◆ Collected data
• • • • •

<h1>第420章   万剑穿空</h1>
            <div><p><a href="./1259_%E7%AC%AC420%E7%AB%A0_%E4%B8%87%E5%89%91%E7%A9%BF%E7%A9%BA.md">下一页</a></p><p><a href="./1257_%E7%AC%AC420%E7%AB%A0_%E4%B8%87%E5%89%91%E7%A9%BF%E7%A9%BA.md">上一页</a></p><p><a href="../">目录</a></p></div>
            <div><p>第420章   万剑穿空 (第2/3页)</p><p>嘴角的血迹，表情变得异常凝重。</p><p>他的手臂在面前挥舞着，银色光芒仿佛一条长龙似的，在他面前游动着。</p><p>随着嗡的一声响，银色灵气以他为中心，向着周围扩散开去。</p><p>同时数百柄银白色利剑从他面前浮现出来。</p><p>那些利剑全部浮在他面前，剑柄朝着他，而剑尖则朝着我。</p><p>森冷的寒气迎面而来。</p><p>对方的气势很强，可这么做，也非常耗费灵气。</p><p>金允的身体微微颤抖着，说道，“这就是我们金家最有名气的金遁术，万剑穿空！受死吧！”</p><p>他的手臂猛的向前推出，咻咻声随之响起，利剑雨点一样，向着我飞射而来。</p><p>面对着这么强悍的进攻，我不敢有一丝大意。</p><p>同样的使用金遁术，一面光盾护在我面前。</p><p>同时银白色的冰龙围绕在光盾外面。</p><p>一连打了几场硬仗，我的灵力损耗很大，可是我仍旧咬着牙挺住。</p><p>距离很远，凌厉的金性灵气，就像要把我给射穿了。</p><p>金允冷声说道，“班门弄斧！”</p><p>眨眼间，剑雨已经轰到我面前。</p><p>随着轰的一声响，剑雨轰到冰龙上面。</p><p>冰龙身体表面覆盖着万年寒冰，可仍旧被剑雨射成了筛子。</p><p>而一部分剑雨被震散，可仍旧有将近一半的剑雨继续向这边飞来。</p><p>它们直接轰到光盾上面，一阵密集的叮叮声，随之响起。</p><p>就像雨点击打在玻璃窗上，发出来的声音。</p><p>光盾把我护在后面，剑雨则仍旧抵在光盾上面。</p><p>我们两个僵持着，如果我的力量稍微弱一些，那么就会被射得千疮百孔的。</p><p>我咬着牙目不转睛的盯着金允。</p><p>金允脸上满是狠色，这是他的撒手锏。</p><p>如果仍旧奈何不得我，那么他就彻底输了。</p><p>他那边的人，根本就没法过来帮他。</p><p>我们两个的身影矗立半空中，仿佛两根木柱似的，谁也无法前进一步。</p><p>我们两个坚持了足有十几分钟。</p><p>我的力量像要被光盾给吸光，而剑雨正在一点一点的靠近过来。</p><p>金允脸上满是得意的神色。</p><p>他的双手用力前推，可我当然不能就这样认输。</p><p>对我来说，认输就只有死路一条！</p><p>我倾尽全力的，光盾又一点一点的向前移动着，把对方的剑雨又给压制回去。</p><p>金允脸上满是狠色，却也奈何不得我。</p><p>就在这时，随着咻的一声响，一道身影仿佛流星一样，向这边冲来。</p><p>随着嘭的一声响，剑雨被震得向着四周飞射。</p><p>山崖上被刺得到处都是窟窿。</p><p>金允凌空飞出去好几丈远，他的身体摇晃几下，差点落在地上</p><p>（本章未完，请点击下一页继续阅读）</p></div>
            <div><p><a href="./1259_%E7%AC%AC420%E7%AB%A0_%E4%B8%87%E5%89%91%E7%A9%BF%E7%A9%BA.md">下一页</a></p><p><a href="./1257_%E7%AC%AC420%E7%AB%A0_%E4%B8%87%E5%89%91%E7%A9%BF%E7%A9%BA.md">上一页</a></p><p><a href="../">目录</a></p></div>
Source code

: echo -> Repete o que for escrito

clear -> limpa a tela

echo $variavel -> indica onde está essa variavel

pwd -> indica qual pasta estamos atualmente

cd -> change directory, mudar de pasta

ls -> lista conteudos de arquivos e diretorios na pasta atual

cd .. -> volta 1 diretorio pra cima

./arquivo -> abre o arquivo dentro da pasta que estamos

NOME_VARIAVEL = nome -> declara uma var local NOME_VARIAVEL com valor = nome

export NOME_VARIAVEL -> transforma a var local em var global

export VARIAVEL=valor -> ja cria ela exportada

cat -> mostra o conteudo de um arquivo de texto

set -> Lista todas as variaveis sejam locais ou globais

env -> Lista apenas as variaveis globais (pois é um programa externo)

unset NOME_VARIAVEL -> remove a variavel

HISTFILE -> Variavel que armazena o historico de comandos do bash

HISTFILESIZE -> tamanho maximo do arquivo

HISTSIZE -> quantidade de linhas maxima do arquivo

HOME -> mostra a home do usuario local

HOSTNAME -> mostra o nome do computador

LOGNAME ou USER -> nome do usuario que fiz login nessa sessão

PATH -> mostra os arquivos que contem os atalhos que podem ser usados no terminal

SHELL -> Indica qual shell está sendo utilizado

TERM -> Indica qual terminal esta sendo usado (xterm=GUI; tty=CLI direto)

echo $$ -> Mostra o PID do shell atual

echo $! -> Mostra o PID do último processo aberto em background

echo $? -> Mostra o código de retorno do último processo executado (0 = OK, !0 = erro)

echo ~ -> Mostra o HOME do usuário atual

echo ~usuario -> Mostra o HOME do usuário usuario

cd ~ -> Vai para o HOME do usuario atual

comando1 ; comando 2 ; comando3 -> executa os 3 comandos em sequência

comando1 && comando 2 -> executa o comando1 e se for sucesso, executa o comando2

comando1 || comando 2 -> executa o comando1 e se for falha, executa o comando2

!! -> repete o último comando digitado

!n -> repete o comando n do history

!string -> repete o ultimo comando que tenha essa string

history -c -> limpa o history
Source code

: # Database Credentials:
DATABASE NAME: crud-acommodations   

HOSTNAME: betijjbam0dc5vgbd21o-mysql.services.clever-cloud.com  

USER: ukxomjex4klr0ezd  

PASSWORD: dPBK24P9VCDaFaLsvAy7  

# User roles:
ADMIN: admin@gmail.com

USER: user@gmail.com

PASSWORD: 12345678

• • • • •

◆ WHAT THE EXERCISE ASKS
Considering the records above, count the lines where the string "history" occurs and return that number alone.

◆ WRITTEN REPLY
2